Yes let’s clear something up. What is the major cause of a full molt? There are a lot of different things that can cause molts, full molts or partial molts. Some of them involve stress of some sort, going without water for a period of time, moving them to a news location, maybe even a predator scare. I’ve had broody hens molt in late summer when raising their chicks. But the main cause of a full molt is the days getting shorter, in the fall in the northern hemisphere. Technically it’s the nights getting longer that triggers it, not the shorter days. These are the chickens not kept under artificial lights. If you provide extra lighting then of course the effect can be different.
Commercial chickens normally go through a certain cycle. By manipulating breeding, lights, and feed they are brought into lay around 5 months of age. Their laying them follows a pattern, production fairly quickly ramps up then slowly declines. At around 13 months of continuous egg production the rate of lay and the quality of the eggs drops off to the point that it’s no longer profitable to feed them and the operator has to decide whether to replace them or force a molt to rejuvenate their bodies. This can vary a little bit but, yes, in general commercial egg laying chickens will molt after about 18 months.
Most of the studies about chickens are performed on commercial chickens, the commercial producers are the ones that can afford to pay for the studies. We can learn a lot from these studies but you can’t blindly read them and assume they apply to a backyard flock. I see that 18 months all over the internet too. Often someone reads one of these studies or hears about it and repeats it, but often loses context. Does this really apply to our backyard flocks?.
If our chicks are hatched in the spring, they usually molt about 18 months later, when the nights get longer. I hatch chicks year around, not just in the spring. I try to observe my chickens. Mine are production breeds, like the OP’s Marans. Decorative breeds can be different. Individual chickens can be different.

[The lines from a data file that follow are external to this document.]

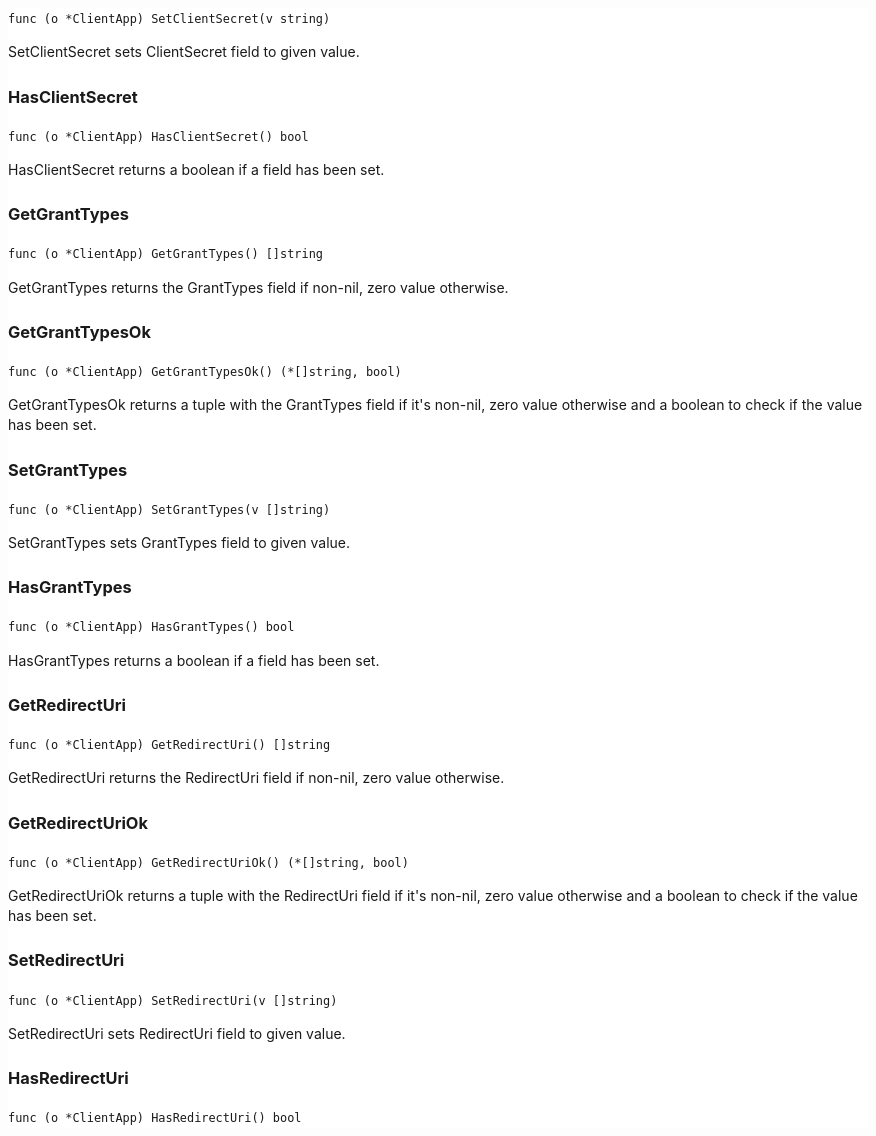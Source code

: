 `func (o *ClientApp) SetClientSecret(v string)`

SetClientSecret sets ClientSecret field to given value.

### HasClientSecret

`func (o *ClientApp) HasClientSecret() bool`

HasClientSecret returns a boolean if a field has been set.

### GetGrantTypes

`func (o *ClientApp) GetGrantTypes() []string`

GetGrantTypes returns the GrantTypes field if non-nil, zero value otherwise.

### GetGrantTypesOk

`func (o *ClientApp) GetGrantTypesOk() (*[]string, bool)`

GetGrantTypesOk returns a tuple with the GrantTypes field if it's non-nil, zero value otherwise
and a boolean to check if the value has been set.

### SetGrantTypes

`func (o *ClientApp) SetGrantTypes(v []string)`

SetGrantTypes sets GrantTypes field to given value.

### HasGrantTypes

`func (o *ClientApp) HasGrantTypes() bool`

HasGrantTypes returns a boolean if a field has been set.

### GetRedirectUri

`func (o *ClientApp) GetRedirectUri() []string`

GetRedirectUri returns the RedirectUri field if non-nil, zero value otherwise.

### GetRedirectUriOk

`func (o *ClientApp) GetRedirectUriOk() (*[]string, bool)`

GetRedirectUriOk returns a tuple with the RedirectUri field if it's non-nil, zero value otherwise
and a boolean to check if the value has been set.

### SetRedirectUri

`func (o *ClientApp) SetRedirectUri(v []string)`

SetRedirectUri sets RedirectUri field to given value.

### HasRedirectUri

`func (o *ClientApp) HasRedirectUri() bool`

As I usually do, I hatched chicks last February. The pullets I kept are laying now and I expect them to continue laying until they molt next fall, probably around 19 to 20 months of age. But I did not keep all of them. One that I did not keep molted this fall, that’s why I didn’t keep her, she did not fit the profile I want in my chickens. Usually I don’t have any of the February hatch molt the first fall/winter, but it occasionally happens. Each chicken is an individual.
I also hatched some chicks this past August. Those pullets haven’t started laying yet though it should not be long. If they follow previous years’ patterns most of those will molt next fall after a spring/summer of laying at about 13 to 14 months of age. If you don’t manipulate the lights, chicks not hatched in the spring typically don’t follow any 18 month rule. They follow the days and nights getting shorter and longer.

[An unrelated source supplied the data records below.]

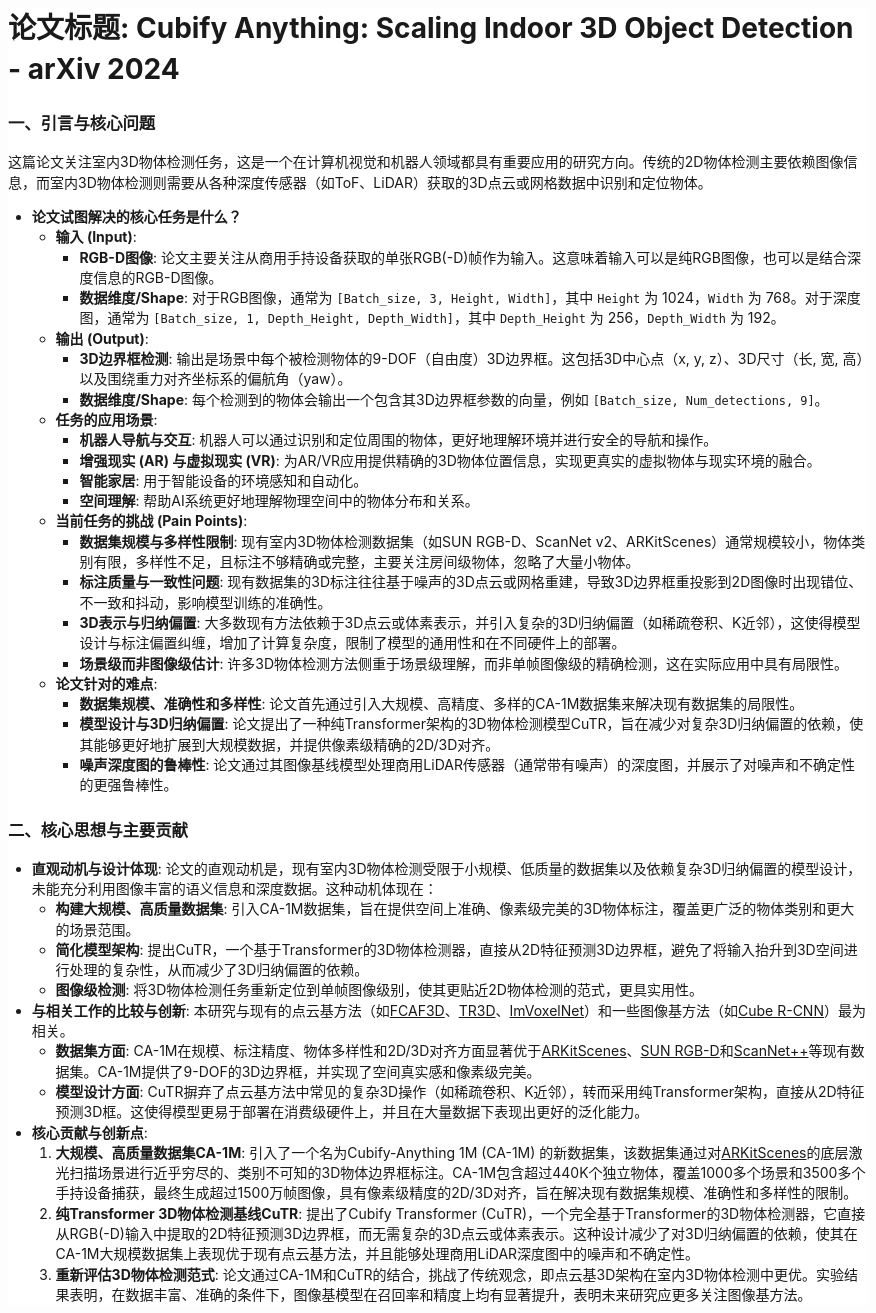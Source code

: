 # 论文标题: Cubify Anything: Scaling Indoor 3D Object Detection - arXiv 2024

### 一、引言与核心问题

这篇论文关注室内3D物体检测任务，这是一个在计算机视觉和机器人领域都具有重要应用的研究方向。传统的2D物体检测主要依赖图像信息，而室内3D物体检测则需要从各种深度传感器（如ToF、LiDAR）获取的3D点云或网格数据中识别和定位物体。

*   **论文试图解决的核心任务是什么？**
    *   **输入 (Input)**:
        *   **RGB-D图像**: 论文主要关注从商用手持设备获取的单张RGB(-D)帧作为输入。这意味着输入可以是纯RGB图像，也可以是结合深度信息的RGB-D图像。
        *   **数据维度/Shape**: 对于RGB图像，通常为 `[Batch_size, 3, Height, Width]`，其中 `Height` 为 1024，`Width` 为 768。对于深度图，通常为 `[Batch_size, 1, Depth_Height, Depth_Width]`，其中 `Depth_Height` 为 256，`Depth_Width` 为 192。
    *   **输出 (Output)**:
        *   **3D边界框检测**: 输出是场景中每个被检测物体的9-DOF（自由度）3D边界框。这包括3D中心点（x, y, z）、3D尺寸（长, 宽, 高）以及围绕重力对齐坐标系的偏航角（yaw）。
        *   **数据维度/Shape**: 每个检测到的物体会输出一个包含其3D边界框参数的向量，例如 `[Batch_size, Num_detections, 9]`。
    *   **任务的应用场景**:
        *   **机器人导航与交互**: 机器人可以通过识别和定位周围的物体，更好地理解环境并进行安全的导航和操作。
        *   **增强现实 (AR) 与虚拟现实 (VR)**: 为AR/VR应用提供精确的3D物体位置信息，实现更真实的虚拟物体与现实环境的融合。
        *   **智能家居**: 用于智能设备的环境感知和自动化。
        *   **空间理解**: 帮助AI系统更好地理解物理空间中的物体分布和关系。
    *   **当前任务的挑战 (Pain Points)**:
        *   **数据集规模与多样性限制**: 现有室内3D物体检测数据集（如SUN RGB-D、ScanNet v2、ARKitScenes）通常规模较小，物体类别有限，多样性不足，且标注不够精确或完整，主要关注房间级物体，忽略了大量小物体。
        *   **标注质量与一致性问题**: 现有数据集的3D标注往往基于噪声的3D点云或网格重建，导致3D边界框重投影到2D图像时出现错位、不一致和抖动，影响模型训练的准确性。
        *   **3D表示与归纳偏置**: 大多数现有方法依赖于3D点云或体素表示，并引入复杂的3D归纳偏置（如稀疏卷积、K近邻），这使得模型设计与标注偏置纠缠，增加了计算复杂度，限制了模型的通用性和在不同硬件上的部署。
        *   **场景级而非图像级估计**: 许多3D物体检测方法侧重于场景级理解，而非单帧图像级的精确检测，这在实际应用中具有局限性。
    *   **论文针对的难点**:
        *   **数据集规模、准确性和多样性**: 论文首先通过引入大规模、高精度、多样的CA-1M数据集来解决现有数据集的局限性。
        *   **模型设计与3D归纳偏置**: 论文提出了一种纯Transformer架构的3D物体检测模型CuTR，旨在减少对复杂3D归纳偏置的依赖，使其能够更好地扩展到大规模数据，并提供像素级精确的2D/3D对齐。
        *   **噪声深度图的鲁棒性**: 论文通过其图像基线模型处理商用LiDAR传感器（通常带有噪声）的深度图，并展示了对噪声和不确定性的更强鲁棒性。

### 二、核心思想与主要贡献

*   **直观动机与设计体现**: 论文的直观动机是，现有室内3D物体检测受限于小规模、低质量的数据集以及依赖复杂3D归纳偏置的模型设计，未能充分利用图像丰富的语义信息和深度数据。这种动机体现在：
    *   **构建大规模、高质量数据集**: 引入CA-1M数据集，旨在提供空间上准确、像素级完美的3D物体标注，覆盖更广泛的物体类别和更大的场景范围。
    *   **简化模型架构**: 提出CuTR，一个基于Transformer的3D物体检测器，直接从2D特征预测3D边界框，避免了将输入抬升到3D空间进行处理的复杂性，从而减少了3D归纳偏置的依赖。
    *   **图像级检测**: 将3D物体检测任务重新定位到单帧图像级别，使其更贴近2D物体检测的范式，更具实用性。
*   **与相关工作的比较与创新**: 本研究与现有的点云基方法（如[FCAF3D](https://arxiv.org/pdf/2203.02498.pdf)、[TR3D](https://arxiv.org/pdf/2301.07172.pdf)、[ImVoxelNet](https://arxiv.org/pdf/2105.02334.pdf)）和一些图像基方法（如[Cube R-CNN](https://arxiv.org/pdf/2111.08897.pdf)）最为相关。
    *   **数据集方面**: CA-1M在规模、标注精度、物体多样性和2D/3D对齐方面显著优于[ARKitScenes](https://arxiv.org/pdf/2111.08897.pdf)、[SUN RGB-D](https://arxiv.org/pdf/1505.01824.pdf)和[ScanNet++](https://arxiv.org/pdf/2302.04928.pdf)等现有数据集。CA-1M提供了9-DOF的3D边界框，并实现了空间真实感和像素级完美。
    *   **模型设计方面**: CuTR摒弃了点云基方法中常见的复杂3D操作（如稀疏卷积、K近邻），转而采用纯Transformer架构，直接从2D特征预测3D框。这使得模型更易于部署在消费级硬件上，并且在大量数据下表现出更好的泛化能力。
*   **核心贡献与创新点**:
    1.  **大规模、高质量数据集CA-1M**: 引入了一个名为Cubify-Anything 1M (CA-1M) 的新数据集，该数据集通过对[ARKitScenes](https://arxiv.org/pdf/2111.08897.pdf)的底层激光扫描场景进行近乎穷尽的、类别不可知的3D物体边界框标注。CA-1M包含超过440K个独立物体，覆盖1000多个场景和3500多个手持设备捕获，最终生成超过1500万帧图像，具有像素级精度的2D/3D对齐，旨在解决现有数据集规模、准确性和多样性的限制。
    2.  **纯Transformer 3D物体检测基线CuTR**: 提出了Cubify Transformer (CuTR)，一个完全基于Transformer的3D物体检测器，它直接从RGB(-D)输入中提取的2D特征预测3D边界框，而无需复杂的3D点云或体素表示。这种设计减少了对3D归纳偏置的依赖，使其在CA-1M大规模数据集上表现优于现有点云基方法，并且能够处理商用LiDAR深度图中的噪声和不确定性。
    3.  **重新评估3D物体检测范式**: 论文通过CA-1M和CuTR的结合，挑战了传统观念，即点云基3D架构在室内3D物体检测中更优。实验结果表明，在数据丰富、准确的条件下，图像基模型在召回率和精度上均有显著提升，表明未来研究应更多关注图像基方法。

Another thing I’ve learned is that you cannot take trends and apply that to one individual chicken. For example, that’s a Buff Orpington, she will go broody. Buff Orpingtons do have a reputation for going broody but a lot of individual Buff Orps never do. Or that’s a sex link, she will start laying at 20 weeks. Some do, some start earlier, some start later. Each chicken is an individual.

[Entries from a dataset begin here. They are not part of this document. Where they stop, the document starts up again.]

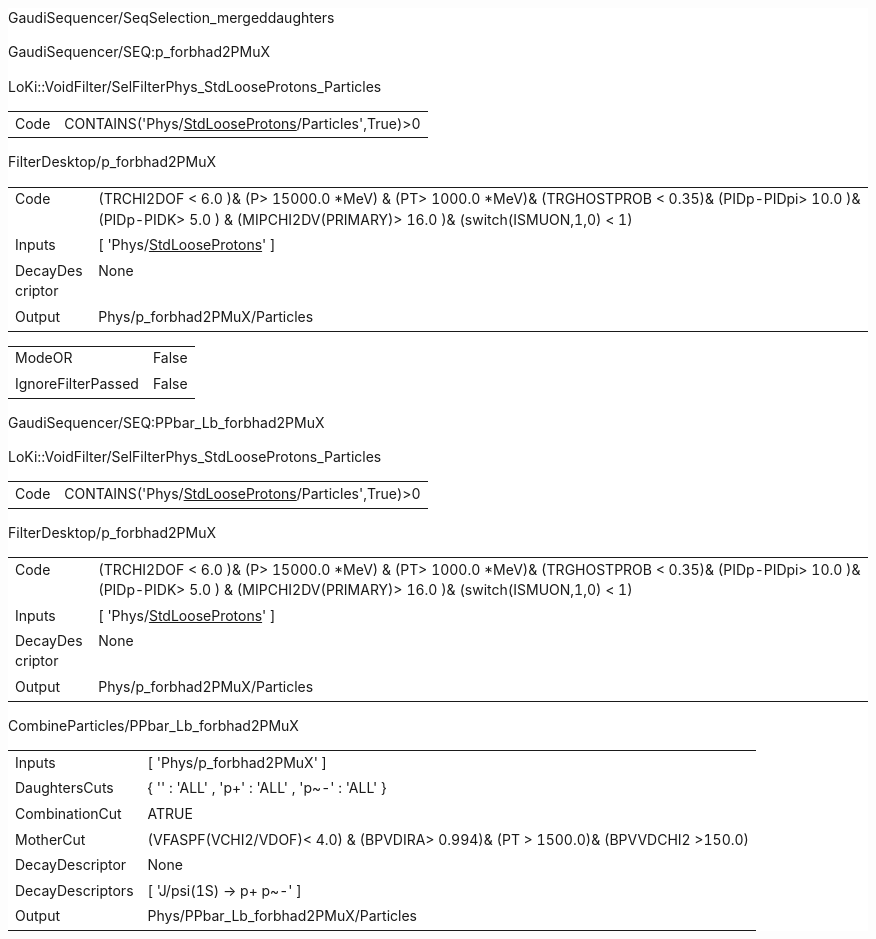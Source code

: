GaudiSequencer/SeqSelection_mergeddaughters

GaudiSequencer/SEQ:p_forbhad2PMuX

LoKi::VoidFilter/SelFilterPhys_StdLooseProtons_Particles

|      |                                                                                                         |
|------|---------------------------------------------------------------------------------------------------------|
| Code | CONTAINS('Phys/[StdLooseProtons](./stripping21r1p1-commonparticles-stdlooseprotons)/Particles',True)\>0 |

FilterDesktop/p_forbhad2PMuX

|                 |                                                                                                                                                                                           |
|-----------------|-------------------------------------------------------------------------------------------------------------------------------------------------------------------------------------------|
| Code            | (TRCHI2DOF \< 6.0 )& (P\> 15000.0 \*MeV) & (PT\> 1000.0 \*MeV)& (TRGHOSTPROB \< 0.35)& (PIDp-PIDpi\> 10.0 )& (PIDp-PIDK\> 5.0 ) & (MIPCHI2DV(PRIMARY)\> 16.0 )& (switch(ISMUON,1,0) \< 1) |
| Inputs          | [ 'Phys/[StdLooseProtons](./stripping21r1p1-commonparticles-stdlooseprotons)' ]                                                                                                         |
| DecayDescriptor | None                                                                                                                                                                                      |
| Output          | Phys/p_forbhad2PMuX/Particles                                                                                                                                                             |

|                    |       |
|--------------------|-------|
| ModeOR             | False |
| IgnoreFilterPassed | False |

GaudiSequencer/SEQ:PPbar_Lb_forbhad2PMuX

LoKi::VoidFilter/SelFilterPhys_StdLooseProtons_Particles

|      |                                                                                                         |
|------|---------------------------------------------------------------------------------------------------------|
| Code | CONTAINS('Phys/[StdLooseProtons](./stripping21r1p1-commonparticles-stdlooseprotons)/Particles',True)\>0 |

FilterDesktop/p_forbhad2PMuX

|                 |                                                                                                                                                                                           |
|-----------------|-------------------------------------------------------------------------------------------------------------------------------------------------------------------------------------------|
| Code            | (TRCHI2DOF \< 6.0 )& (P\> 15000.0 \*MeV) & (PT\> 1000.0 \*MeV)& (TRGHOSTPROB \< 0.35)& (PIDp-PIDpi\> 10.0 )& (PIDp-PIDK\> 5.0 ) & (MIPCHI2DV(PRIMARY)\> 16.0 )& (switch(ISMUON,1,0) \< 1) |
| Inputs          | [ 'Phys/[StdLooseProtons](./stripping21r1p1-commonparticles-stdlooseprotons)' ]                                                                                                         |
| DecayDescriptor | None                                                                                                                                                                                      |
| Output          | Phys/p_forbhad2PMuX/Particles                                                                                                                                                             |

CombineParticles/PPbar_Lb_forbhad2PMuX

|                  |                                                                                     |
|------------------|-------------------------------------------------------------------------------------|
| Inputs           | [ 'Phys/p_forbhad2PMuX' ]                                                         |
| DaughtersCuts    | { '' : 'ALL' , 'p+' : 'ALL' , 'p~-' : 'ALL' }                                       |
| CombinationCut   | ATRUE                                                                               |
| MotherCut        | (VFASPF(VCHI2/VDOF)\< 4.0) & (BPVDIRA\> 0.994)& (PT \> 1500.0)& (BPVVDCHI2 \>150.0) |
| DecayDescriptor  | None                                                                                |
| DecayDescriptors | [ 'J/psi(1S) -\> p+ p~-' ]                                                        |
| Output           | Phys/PPbar_Lb_forbhad2PMuX/Particles                                                |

Some breeds and just chickens in general do have trends. But you have to have enough for the averages to mean something. One individual Buff Orp may or may not go broody. The more Buff Orps you have the better your odds of at least one of them going broody. One individual chicken is not enough for averages to mean much.
I don’t know how the OP (Original Poster) manages the chickens. I don’t know if the lights are manipulated or not, how they are fed, whether they are laying, especially the Marans in question. I don’t know when that Marans was hatched, just that it is less than 12 months old. There is a lot I don’t know which makes it harder for me to make hard and fast statements like all pullets molt at 18 months, especially when from my experience I know that not all pullets molt at 18 months.
From your other posts I think you are fairly young and have an uncle that keeps chickens. I don’t know of your specific experience with chickens on a day to day basis, how long you’ve kept them, or how you keep them. If you get upset reading this then you get upset. That’s not my goal. I’m trying to get you to think. Don’t blindly believe what you read on the internet, think about how that stuff applies to specific situations. Observe your chickens, but don’t even always believe your eyes. There can be a lot of differences in behaviors between someone that free ranges a flock of hens and roosters compared to someone that keeps a handful of only hens in a small backyard coop and run. Knowledge isn’t especially hard to obtain, it’s how you apply that knowledge that makes the difference.